STAGE AND SCREEN
Il Trovatore " Revived A FEW weeks ago I was taken to task for saying in this column that the action of Verdi's Il Trovatore is ridiculous. Now it is perfectly true that the drama upon which the opera is based is, within the romantic convention, quite con- sistent and clear, and that Canunarano's libretto is a by no means incompetent condensation of it to operatic dimensions. Yet absurdity there is in the manner in which the action is presented. Verdi's habit of jumping rapidly from one exciting dramatic situation to the next without much regard to what happens in between is at once the strength and weakness of the opera—its strength because the audience is given little time to think about what is happening in its absorption in the quick succession of violent and pathetic scenes ; its weakness because it gives an appearance of improbability and coincidence to the action which is not borne out by a careful study of the text.
The absurdity has been exaggerated for most of us by care- less production with ancient scenery and dismal costumes, and, when it is done in English, by a translation that would make a cat laugh. Add to this that exchanged babies and the type of romantic melodrama to which 11 Trovatore belongs were among the favourite subjects of parody in Gilbert and Sullivan's operettas, and the difficulty an English audience has in taking the opera seriously is readily understandable. For its revival at Sadler's Wells Professor Dent has made a translation, published by the Oxford University Press, that never provokes a smile, and Mr. J. B. Gordon, ably seconded by Mr. Powell Lloyd's scenery and costumes, has contrived a production that moves swiftly, looks magnificent and does everything possible to make the action clear and intelligible.
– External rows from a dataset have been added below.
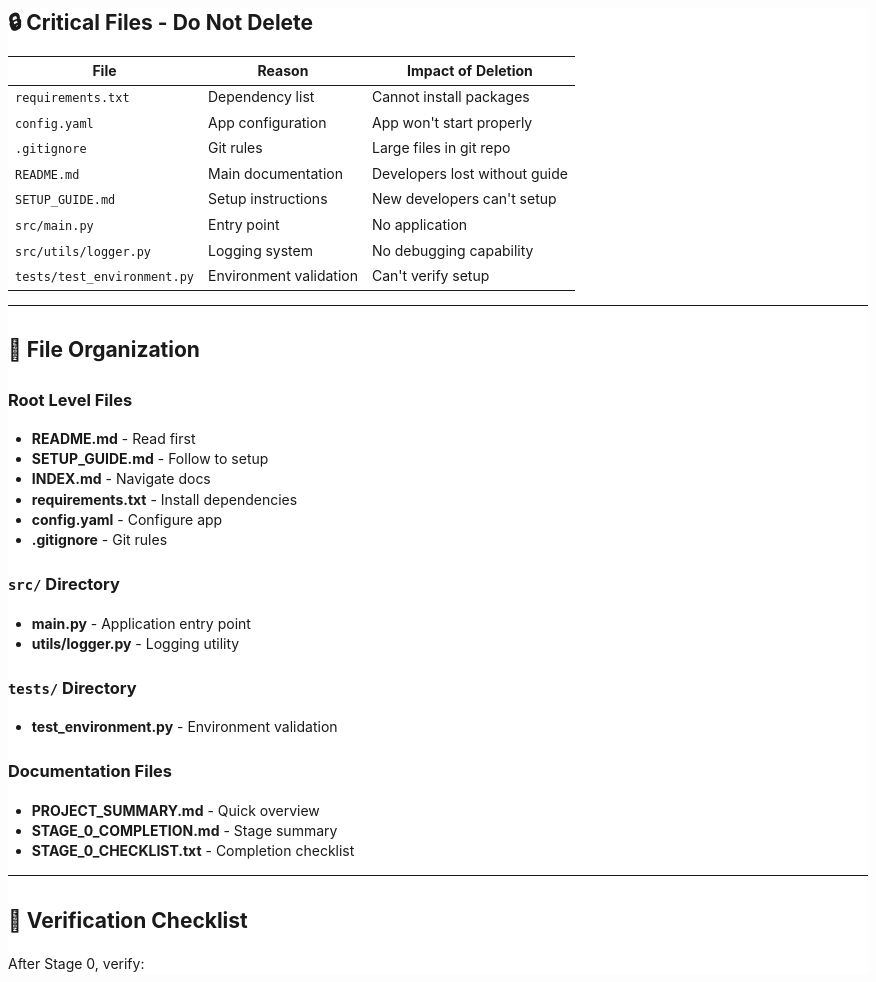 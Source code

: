 
## 🔒 Critical Files - Do Not Delete

| File | Reason | Impact of Deletion |
|------|--------|-------------------|
| `requirements.txt` | Dependency list | Cannot install packages |
| `config.yaml` | App configuration | App won't start properly |
| `.gitignore` | Git rules | Large files in git repo |
| `README.md` | Main documentation | Developers lost without guide |
| `SETUP_GUIDE.md` | Setup instructions | New developers can't setup |
| `src/main.py` | Entry point | No application |
| `src/utils/logger.py` | Logging system | No debugging capability |
| `tests/test_environment.py` | Environment validation | Can't verify setup |

---

## 📂 File Organization

### Root Level Files
- **README.md** - Read first
- **SETUP_GUIDE.md** - Follow to setup
- **INDEX.md** - Navigate docs
- **requirements.txt** - Install dependencies
- **config.yaml** - Configure app
- **.gitignore** - Git rules

### `src/` Directory
- **main.py** - Application entry point
- **utils/logger.py** - Logging utility

### `tests/` Directory
- **test_environment.py** - Environment validation

### Documentation Files
- **PROJECT_SUMMARY.md** - Quick overview
- **STAGE_0_COMPLETION.md** - Stage summary
- **STAGE_0_CHECKLIST.txt** - Completion checklist

---

## 🎯 Verification Checklist

After Stage 0, verify:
Azucena is the outstanding creation in this opera. It was " the force and originality of this strange and novel character " in Gutierrez's drama that attracted Verdi. The pathos and fury of the distraught gipsy are embodied in a series of wonderful melodies that lose nothing of their power to move us whenever they are finely sung. And finely sung they are by Miss Edith Coates, whose development into a first-rate artist it has been a singular pleasure to watch. There was a time not long ago when this singer could only tear a passion to tatters, with great effect indeed, but without that sense of holding something in reserve which gives real force to a dramatic performance. Recently as Eboli, and now as Azucena, she has displayed also an increased ability to give effect to moments of repose as well as to moments of violent action. That her best singing of the evening was in the lovely duet in the last act is a measure of her advance.
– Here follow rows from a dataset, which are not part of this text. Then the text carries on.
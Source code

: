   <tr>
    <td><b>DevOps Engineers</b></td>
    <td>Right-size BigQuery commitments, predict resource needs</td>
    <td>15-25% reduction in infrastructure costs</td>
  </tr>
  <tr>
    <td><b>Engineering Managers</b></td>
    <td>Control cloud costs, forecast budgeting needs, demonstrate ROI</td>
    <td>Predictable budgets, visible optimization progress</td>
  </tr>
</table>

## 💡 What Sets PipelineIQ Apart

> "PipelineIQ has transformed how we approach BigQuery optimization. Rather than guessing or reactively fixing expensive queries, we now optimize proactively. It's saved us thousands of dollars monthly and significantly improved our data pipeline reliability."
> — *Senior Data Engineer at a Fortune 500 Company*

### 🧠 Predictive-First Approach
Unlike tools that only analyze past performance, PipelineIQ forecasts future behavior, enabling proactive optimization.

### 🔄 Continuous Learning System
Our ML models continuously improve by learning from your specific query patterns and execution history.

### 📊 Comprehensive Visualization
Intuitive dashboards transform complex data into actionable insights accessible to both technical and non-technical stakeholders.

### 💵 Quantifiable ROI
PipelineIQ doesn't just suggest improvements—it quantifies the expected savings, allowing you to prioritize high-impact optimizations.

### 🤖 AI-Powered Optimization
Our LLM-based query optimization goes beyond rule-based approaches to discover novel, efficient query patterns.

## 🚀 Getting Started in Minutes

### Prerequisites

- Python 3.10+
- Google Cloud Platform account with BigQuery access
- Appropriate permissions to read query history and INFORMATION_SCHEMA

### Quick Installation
Mr. Redvers Llewellyn gave another excellent performance as the Count di Luna. If " Il balen " lay rather uncomfort- ably high for him, he sang it with feeling and a fine sense of musical phrasing that would have brought down a house less decorously disinclined to applause while the curtain is up. Mr. Wendon gave a charming and delicately phrased performance of Don Ottavio or Alfredo, but something more robust and vigorous is wanted for the hero of this violent drama. When he did let his voice out, we saw the reason for his restraint. For all his magnificent presence he never gave the impression that this Manrico would venture through the enemy's lines to serenade his lady, or would proudly tell us (rather than Azucena, who had spent two months dressing them) that his wounds were all in front. And I beg him to discard that bloody bandage round his head, which gave me a horrid presentment that at any moment he would get up and recite " The Absent-minded Beggar " or treat us to the poilu's song from Mr. Farjeon's recent revue at the Little Theatre. Miss Dusseau did not get into her stride until the last act, where she sang splendidly, with the right note of excitement in her tone. The middle of her voice is hardly strong enough, and she could only make a brave shot at her cabaletta, which needs a clearer articulation of the individual notes. Mr. Corbett paid attention to the niceties in the score and obtained plenty of liveliness and expression from the chorus, but missed the flexibility that is the main business of the conductor of Verdi's music. DYNELEY HUSSEY.